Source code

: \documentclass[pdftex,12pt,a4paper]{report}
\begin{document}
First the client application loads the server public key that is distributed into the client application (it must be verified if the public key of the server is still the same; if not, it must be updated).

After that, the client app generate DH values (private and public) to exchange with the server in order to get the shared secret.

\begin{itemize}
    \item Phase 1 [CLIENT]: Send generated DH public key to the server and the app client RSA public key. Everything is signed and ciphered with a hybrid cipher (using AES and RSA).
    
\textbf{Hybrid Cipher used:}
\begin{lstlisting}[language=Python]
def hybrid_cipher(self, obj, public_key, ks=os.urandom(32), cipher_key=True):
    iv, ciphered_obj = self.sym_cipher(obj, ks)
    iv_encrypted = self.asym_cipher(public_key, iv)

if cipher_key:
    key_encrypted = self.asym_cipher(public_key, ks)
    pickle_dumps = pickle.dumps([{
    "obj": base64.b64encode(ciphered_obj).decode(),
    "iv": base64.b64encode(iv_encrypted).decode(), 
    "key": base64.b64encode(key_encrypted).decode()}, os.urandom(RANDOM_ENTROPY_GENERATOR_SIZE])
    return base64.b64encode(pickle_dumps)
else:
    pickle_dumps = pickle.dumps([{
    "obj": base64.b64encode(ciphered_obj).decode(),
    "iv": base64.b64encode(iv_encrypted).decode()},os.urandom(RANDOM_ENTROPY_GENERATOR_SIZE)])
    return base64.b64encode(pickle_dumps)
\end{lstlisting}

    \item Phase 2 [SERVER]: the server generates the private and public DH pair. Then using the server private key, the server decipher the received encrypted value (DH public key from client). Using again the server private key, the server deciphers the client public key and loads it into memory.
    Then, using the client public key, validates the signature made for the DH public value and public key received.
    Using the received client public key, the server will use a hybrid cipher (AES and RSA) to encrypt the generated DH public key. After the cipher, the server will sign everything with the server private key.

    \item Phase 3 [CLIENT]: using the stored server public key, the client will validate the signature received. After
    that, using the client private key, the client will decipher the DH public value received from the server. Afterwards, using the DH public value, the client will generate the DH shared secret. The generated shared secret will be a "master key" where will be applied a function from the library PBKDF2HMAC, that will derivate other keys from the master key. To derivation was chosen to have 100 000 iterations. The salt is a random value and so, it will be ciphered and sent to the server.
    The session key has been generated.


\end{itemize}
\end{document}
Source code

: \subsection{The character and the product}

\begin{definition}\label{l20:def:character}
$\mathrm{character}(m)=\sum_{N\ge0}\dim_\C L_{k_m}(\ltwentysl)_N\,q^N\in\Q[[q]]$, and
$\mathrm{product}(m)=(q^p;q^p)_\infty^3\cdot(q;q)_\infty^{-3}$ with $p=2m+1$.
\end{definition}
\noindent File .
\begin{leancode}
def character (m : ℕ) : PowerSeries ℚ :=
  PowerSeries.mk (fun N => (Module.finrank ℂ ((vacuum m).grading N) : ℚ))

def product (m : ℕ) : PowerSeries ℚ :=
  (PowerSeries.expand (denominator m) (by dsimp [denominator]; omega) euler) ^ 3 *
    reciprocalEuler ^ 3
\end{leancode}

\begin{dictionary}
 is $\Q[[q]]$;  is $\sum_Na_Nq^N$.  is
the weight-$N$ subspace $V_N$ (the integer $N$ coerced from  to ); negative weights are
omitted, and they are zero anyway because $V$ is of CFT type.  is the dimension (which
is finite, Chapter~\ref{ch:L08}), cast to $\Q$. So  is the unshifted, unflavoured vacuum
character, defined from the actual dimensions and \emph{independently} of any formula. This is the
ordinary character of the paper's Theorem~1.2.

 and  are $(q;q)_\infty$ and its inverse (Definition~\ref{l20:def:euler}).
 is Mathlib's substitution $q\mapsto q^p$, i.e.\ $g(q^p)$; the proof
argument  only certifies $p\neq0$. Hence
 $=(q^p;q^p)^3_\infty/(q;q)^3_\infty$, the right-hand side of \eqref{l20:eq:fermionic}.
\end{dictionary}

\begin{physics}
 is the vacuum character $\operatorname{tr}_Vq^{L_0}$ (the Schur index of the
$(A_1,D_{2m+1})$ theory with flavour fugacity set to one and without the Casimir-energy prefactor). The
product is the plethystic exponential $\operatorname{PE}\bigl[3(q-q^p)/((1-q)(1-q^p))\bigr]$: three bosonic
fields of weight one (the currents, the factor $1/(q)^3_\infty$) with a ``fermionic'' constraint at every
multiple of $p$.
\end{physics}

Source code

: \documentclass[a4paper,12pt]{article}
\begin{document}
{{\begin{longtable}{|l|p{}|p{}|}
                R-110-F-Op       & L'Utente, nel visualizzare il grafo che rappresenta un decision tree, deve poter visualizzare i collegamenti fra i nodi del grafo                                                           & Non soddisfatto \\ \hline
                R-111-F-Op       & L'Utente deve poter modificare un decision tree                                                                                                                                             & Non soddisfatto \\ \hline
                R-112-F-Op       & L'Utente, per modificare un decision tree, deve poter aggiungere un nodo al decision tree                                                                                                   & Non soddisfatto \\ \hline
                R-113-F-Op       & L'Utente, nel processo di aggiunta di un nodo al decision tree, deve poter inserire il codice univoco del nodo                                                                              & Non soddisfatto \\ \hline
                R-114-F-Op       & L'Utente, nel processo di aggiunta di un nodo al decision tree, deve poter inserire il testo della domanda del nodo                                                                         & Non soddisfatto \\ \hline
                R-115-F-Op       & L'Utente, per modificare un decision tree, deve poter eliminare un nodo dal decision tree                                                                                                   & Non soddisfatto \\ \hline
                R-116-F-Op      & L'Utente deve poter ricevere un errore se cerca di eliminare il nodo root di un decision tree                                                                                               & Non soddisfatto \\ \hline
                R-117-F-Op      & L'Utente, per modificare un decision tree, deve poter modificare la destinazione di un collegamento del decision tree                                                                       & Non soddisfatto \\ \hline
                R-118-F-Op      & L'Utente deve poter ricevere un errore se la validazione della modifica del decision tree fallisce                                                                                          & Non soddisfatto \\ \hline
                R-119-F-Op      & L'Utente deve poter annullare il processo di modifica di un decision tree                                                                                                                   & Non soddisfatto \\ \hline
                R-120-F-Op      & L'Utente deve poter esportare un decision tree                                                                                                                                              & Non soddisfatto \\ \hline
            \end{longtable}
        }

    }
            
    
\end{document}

• **WHAT YOU SHOULD DO**
Once you have found every line in the listing that holds the string "eliminare", copy each of them.

• **EXERCISE RESPONSE**
                R-115-F-Op       & L'Utente, per modificare un decision tree, deve poter eliminare un nodo dal decision tree                                                                                                   & Non soddisfatto \\ \hline
                R-116-F-Op      & L'Utente deve poter ricevere un errore se cerca di eliminare il nodo root di un decision tree                                                                                               & Non soddisfatto \\ \hline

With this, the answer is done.